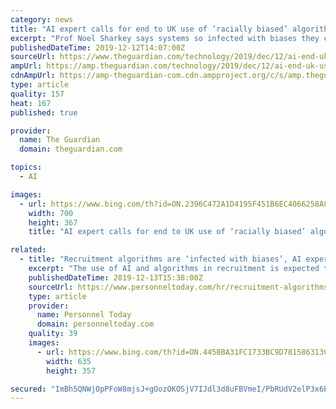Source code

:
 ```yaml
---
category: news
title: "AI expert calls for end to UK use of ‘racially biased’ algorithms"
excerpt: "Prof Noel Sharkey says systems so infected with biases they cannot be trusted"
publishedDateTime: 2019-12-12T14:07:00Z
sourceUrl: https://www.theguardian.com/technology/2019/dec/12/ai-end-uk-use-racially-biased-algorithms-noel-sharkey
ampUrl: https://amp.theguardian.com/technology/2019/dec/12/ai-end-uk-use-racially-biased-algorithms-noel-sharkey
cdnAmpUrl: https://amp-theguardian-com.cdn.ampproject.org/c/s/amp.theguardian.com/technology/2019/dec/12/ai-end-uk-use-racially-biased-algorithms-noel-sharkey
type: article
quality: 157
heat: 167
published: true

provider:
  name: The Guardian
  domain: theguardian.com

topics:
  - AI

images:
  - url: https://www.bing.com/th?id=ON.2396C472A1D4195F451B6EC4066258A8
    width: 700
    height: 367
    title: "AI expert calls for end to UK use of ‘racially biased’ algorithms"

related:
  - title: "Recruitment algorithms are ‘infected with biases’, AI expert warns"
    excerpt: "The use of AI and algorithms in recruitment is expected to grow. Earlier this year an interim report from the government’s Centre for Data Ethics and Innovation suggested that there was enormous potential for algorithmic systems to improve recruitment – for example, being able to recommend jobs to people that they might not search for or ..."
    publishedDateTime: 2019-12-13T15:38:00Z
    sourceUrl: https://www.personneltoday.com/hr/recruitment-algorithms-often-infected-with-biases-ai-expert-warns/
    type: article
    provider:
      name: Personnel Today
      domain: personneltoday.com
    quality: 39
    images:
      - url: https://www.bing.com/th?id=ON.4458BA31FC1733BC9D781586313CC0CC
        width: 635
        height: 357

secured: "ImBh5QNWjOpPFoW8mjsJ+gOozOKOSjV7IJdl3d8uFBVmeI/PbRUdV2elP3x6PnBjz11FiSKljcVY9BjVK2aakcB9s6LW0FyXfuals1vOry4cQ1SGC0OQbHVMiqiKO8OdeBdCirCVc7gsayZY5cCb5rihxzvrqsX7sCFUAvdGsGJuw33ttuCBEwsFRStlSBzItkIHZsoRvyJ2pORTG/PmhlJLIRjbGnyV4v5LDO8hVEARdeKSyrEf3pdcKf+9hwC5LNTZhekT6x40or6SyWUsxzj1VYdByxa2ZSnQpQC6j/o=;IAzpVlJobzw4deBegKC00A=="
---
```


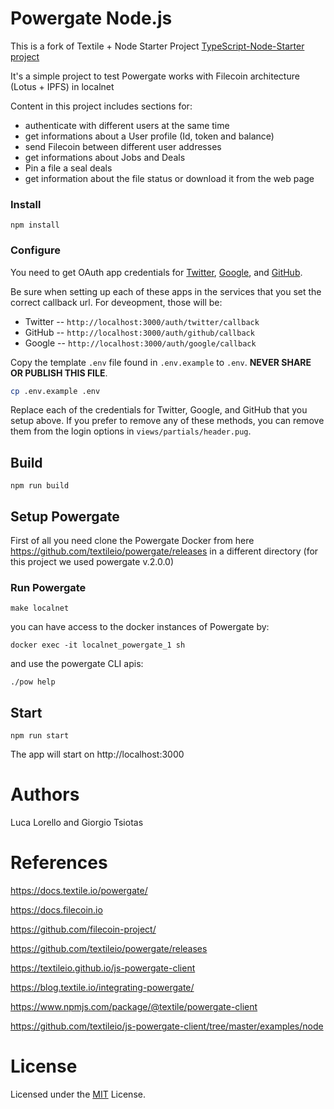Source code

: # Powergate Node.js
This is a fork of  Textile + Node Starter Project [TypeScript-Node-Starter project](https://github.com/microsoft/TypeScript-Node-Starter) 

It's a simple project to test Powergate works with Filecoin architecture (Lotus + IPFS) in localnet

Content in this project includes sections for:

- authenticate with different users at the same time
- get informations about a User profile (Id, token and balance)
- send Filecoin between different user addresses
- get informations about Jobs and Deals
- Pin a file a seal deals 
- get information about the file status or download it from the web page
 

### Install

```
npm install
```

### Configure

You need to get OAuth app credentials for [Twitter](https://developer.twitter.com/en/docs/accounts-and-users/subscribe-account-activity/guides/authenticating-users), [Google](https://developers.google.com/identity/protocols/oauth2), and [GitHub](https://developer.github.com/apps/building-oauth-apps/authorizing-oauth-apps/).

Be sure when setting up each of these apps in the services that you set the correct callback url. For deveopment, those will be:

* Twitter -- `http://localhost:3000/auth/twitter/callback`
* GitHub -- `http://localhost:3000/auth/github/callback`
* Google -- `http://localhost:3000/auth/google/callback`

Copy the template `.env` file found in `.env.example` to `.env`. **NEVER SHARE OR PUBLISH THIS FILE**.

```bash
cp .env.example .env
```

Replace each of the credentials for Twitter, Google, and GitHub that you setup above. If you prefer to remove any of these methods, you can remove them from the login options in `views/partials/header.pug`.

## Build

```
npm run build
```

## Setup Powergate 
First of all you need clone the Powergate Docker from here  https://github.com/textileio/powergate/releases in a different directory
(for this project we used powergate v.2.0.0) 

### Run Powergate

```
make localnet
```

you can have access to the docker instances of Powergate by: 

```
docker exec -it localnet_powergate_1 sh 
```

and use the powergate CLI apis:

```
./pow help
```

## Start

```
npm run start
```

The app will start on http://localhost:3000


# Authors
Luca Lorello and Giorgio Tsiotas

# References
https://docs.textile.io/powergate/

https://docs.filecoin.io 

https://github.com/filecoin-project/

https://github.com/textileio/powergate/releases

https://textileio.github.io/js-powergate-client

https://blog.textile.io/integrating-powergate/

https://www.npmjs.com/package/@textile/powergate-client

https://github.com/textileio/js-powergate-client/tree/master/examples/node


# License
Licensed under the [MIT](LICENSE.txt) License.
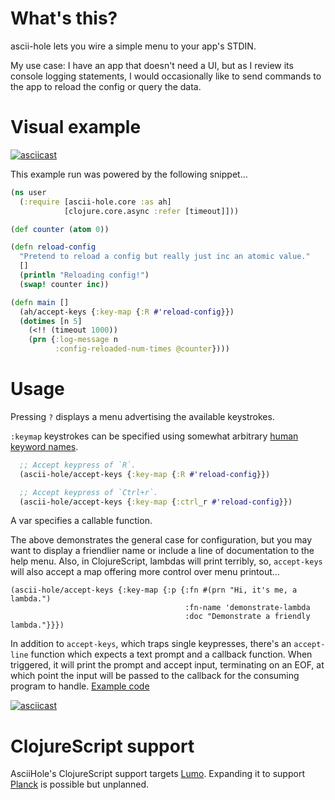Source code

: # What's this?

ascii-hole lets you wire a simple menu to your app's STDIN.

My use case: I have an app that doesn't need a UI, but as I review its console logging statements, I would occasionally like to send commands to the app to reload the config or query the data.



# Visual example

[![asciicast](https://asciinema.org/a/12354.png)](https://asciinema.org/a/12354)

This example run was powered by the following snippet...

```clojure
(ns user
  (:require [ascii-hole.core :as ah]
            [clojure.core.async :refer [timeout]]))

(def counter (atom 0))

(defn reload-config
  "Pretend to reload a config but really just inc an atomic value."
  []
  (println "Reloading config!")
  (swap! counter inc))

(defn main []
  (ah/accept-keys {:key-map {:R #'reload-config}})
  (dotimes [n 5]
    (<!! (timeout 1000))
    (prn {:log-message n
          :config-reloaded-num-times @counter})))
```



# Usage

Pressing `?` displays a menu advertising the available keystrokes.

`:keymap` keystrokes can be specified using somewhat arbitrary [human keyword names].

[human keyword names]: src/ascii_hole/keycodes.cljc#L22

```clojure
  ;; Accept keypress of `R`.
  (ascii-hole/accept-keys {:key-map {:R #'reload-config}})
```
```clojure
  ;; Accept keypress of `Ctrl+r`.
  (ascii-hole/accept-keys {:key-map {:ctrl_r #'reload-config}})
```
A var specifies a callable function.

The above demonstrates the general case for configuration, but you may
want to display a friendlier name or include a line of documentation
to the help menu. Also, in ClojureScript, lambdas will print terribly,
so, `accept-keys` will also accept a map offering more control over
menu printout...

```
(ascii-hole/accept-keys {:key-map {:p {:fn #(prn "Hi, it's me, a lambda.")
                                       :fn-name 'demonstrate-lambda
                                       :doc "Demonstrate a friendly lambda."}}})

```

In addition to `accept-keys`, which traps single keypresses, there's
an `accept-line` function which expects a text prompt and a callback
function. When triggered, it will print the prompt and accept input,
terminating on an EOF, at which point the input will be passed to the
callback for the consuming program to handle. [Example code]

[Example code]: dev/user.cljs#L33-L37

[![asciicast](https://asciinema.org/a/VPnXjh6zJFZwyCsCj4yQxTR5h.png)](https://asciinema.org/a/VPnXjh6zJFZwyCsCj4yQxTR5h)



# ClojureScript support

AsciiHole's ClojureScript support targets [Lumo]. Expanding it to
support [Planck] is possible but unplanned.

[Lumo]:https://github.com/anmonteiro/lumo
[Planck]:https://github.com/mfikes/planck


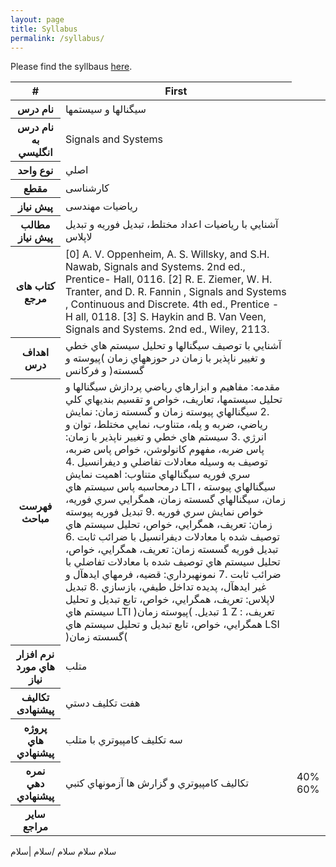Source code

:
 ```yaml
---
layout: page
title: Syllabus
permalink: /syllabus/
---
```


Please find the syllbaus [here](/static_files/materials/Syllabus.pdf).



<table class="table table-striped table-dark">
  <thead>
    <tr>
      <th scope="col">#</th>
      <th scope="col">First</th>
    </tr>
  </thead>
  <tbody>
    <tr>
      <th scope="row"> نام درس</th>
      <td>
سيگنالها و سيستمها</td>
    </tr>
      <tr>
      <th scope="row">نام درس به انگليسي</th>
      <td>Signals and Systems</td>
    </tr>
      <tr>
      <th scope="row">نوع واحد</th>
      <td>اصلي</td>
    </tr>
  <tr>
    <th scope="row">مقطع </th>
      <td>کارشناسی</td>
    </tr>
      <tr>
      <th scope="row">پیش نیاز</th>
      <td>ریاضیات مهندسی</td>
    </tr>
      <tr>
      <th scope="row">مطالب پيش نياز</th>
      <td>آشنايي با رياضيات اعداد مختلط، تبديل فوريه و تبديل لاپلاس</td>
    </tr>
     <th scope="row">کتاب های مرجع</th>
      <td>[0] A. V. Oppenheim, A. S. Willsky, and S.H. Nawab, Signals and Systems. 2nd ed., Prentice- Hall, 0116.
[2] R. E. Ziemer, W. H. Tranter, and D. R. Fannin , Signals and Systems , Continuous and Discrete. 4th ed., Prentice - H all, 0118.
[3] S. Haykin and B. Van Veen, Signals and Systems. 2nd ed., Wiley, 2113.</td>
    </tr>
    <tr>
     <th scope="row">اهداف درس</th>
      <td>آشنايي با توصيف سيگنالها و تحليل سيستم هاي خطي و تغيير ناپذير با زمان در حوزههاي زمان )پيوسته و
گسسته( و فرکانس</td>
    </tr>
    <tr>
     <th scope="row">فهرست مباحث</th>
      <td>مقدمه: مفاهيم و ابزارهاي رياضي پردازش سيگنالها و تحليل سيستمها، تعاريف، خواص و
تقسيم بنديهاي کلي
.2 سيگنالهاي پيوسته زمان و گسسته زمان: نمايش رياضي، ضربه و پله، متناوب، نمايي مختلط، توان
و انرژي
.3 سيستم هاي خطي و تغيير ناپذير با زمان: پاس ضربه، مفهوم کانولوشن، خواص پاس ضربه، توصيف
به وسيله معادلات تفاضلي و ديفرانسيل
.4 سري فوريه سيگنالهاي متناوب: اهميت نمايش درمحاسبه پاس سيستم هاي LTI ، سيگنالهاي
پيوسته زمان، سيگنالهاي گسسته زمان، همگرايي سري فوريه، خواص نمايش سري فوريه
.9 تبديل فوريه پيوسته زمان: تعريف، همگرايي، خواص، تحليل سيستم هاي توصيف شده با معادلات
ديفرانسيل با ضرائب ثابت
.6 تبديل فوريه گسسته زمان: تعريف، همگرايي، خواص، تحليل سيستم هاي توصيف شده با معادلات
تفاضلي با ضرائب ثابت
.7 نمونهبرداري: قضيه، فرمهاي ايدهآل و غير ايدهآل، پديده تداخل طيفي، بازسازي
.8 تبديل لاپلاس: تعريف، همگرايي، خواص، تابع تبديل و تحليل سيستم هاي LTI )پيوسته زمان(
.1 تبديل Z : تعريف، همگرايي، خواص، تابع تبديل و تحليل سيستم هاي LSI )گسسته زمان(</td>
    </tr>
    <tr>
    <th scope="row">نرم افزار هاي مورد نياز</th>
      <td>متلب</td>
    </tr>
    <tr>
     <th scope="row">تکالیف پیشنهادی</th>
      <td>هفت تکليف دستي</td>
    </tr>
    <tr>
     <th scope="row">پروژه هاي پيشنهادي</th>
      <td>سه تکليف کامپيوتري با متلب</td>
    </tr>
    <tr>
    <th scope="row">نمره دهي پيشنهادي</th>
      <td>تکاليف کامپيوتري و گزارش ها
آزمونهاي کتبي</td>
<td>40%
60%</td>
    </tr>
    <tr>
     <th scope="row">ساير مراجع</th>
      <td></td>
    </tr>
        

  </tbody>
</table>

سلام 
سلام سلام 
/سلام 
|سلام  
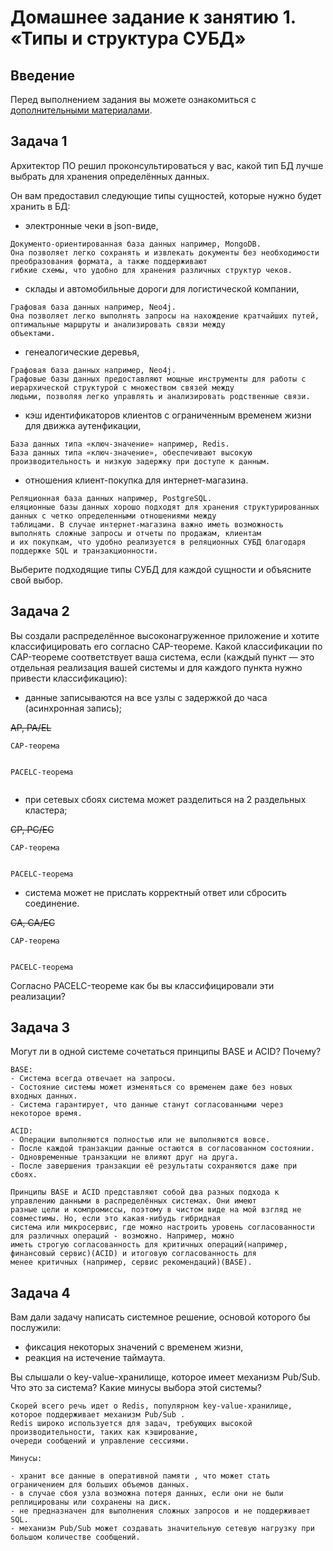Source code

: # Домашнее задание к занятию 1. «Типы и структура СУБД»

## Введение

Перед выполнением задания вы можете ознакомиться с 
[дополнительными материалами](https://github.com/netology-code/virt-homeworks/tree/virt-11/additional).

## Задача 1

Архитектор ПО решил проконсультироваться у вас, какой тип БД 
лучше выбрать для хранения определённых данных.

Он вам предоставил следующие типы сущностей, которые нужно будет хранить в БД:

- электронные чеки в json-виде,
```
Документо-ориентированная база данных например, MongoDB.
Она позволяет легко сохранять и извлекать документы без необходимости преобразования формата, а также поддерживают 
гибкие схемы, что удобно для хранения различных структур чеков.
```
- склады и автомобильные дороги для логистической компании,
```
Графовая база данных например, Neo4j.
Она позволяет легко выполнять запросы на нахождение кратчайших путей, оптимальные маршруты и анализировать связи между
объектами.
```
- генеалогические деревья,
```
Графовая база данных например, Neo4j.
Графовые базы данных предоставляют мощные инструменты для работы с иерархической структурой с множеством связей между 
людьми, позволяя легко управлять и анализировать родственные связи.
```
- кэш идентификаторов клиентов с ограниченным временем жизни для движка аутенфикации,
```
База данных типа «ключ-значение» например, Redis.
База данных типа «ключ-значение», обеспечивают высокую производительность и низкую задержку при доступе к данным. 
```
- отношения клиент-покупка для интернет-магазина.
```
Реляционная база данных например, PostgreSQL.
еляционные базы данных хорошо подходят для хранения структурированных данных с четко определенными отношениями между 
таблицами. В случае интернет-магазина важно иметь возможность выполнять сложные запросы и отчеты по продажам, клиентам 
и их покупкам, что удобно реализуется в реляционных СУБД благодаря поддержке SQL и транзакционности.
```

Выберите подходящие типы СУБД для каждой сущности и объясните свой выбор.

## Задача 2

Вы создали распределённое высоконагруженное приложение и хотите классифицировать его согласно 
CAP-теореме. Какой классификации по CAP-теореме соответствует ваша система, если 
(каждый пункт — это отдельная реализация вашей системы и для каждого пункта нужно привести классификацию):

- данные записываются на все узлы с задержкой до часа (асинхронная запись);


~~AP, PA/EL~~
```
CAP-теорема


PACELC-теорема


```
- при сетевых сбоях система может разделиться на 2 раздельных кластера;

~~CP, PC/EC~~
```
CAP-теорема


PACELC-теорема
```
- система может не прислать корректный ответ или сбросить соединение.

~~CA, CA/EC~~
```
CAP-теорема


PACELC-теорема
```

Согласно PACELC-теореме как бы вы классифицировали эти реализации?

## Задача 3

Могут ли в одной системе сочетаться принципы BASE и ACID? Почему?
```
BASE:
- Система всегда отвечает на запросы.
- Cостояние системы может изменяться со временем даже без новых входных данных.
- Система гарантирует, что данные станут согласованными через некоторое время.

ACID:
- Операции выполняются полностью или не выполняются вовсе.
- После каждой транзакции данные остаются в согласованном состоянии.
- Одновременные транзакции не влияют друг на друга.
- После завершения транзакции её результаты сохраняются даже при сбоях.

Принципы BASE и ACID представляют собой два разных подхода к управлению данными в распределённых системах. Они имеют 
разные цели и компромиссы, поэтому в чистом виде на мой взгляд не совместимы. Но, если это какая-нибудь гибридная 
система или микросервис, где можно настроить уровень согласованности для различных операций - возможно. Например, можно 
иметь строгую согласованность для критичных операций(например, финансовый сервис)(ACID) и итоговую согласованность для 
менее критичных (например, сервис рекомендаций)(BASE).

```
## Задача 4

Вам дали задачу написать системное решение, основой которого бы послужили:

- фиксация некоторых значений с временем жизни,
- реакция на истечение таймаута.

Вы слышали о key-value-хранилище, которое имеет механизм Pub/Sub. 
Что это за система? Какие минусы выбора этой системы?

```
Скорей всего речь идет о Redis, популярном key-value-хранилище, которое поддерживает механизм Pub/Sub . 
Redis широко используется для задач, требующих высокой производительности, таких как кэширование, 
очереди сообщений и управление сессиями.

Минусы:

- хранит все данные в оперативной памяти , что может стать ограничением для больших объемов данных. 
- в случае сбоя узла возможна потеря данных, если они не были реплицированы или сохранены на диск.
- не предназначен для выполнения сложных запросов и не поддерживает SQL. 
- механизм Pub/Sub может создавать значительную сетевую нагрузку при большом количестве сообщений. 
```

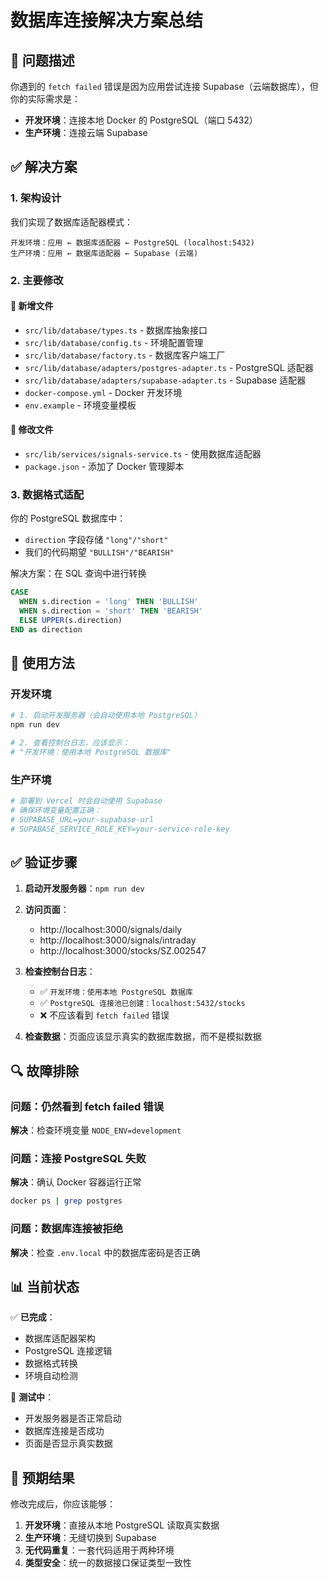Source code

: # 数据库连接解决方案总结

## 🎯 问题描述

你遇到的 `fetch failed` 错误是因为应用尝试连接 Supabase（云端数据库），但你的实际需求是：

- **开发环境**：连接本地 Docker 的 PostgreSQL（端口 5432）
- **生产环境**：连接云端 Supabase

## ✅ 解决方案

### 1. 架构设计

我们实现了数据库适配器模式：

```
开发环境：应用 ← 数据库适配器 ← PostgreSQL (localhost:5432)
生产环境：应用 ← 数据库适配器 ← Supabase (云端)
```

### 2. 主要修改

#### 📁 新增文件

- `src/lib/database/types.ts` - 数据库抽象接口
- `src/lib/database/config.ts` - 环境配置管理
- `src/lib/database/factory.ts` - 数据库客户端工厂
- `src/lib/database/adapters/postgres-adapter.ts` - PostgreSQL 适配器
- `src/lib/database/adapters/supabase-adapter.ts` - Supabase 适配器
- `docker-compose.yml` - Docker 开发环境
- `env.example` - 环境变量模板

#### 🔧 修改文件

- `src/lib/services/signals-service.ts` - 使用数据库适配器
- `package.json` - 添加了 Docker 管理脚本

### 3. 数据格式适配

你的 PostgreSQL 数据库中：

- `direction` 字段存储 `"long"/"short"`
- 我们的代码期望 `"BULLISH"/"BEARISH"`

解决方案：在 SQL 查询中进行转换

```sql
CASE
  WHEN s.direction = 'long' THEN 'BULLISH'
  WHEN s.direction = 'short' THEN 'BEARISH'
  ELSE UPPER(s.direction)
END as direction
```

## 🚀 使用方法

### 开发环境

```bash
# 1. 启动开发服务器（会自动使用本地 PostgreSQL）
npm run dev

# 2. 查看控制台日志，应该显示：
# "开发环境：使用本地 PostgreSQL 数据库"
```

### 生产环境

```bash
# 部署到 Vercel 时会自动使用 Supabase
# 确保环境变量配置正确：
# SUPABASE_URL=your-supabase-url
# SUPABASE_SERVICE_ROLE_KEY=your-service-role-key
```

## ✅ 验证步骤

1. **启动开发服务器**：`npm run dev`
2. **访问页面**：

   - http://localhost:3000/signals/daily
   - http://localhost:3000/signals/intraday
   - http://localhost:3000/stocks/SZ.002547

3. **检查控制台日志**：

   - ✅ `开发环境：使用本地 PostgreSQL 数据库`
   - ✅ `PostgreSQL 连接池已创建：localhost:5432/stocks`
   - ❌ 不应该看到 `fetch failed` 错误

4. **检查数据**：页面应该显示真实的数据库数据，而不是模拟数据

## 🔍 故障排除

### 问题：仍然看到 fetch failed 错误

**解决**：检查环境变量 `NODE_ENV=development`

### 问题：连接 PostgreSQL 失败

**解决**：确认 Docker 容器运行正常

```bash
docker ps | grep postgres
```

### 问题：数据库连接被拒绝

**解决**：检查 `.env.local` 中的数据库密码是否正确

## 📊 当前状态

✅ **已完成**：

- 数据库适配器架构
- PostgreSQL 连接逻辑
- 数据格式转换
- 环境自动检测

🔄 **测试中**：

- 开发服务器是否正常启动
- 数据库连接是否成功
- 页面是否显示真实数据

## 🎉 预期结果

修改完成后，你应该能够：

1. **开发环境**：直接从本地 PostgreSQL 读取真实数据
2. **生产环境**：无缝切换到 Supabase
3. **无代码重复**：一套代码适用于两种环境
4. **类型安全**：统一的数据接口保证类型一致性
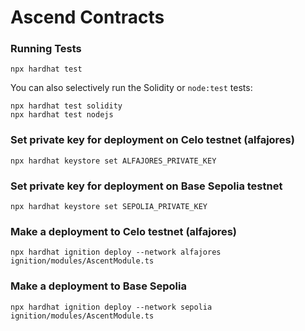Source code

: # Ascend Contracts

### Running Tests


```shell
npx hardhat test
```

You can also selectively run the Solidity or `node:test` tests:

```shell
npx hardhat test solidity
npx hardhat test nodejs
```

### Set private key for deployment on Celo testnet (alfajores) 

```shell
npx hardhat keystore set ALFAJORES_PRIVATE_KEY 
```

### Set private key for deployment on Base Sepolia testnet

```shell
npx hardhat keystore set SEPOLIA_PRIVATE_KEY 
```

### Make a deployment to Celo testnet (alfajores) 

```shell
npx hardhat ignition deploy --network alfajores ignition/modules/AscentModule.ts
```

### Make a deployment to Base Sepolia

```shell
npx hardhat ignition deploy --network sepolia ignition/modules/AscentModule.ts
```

### Brief
Filter by the word "these": copy every line of the data that holds it.

### Solution for this problem
Be sure when setting up each of these apps in the services that you set the correct callback url. For deveopment, those will be:
Replace each of the credentials for Twitter, Google, and GitHub that you setup above. If you prefer to remove any of these methods, you can remove them from the login options in `views/partials/header.pug`.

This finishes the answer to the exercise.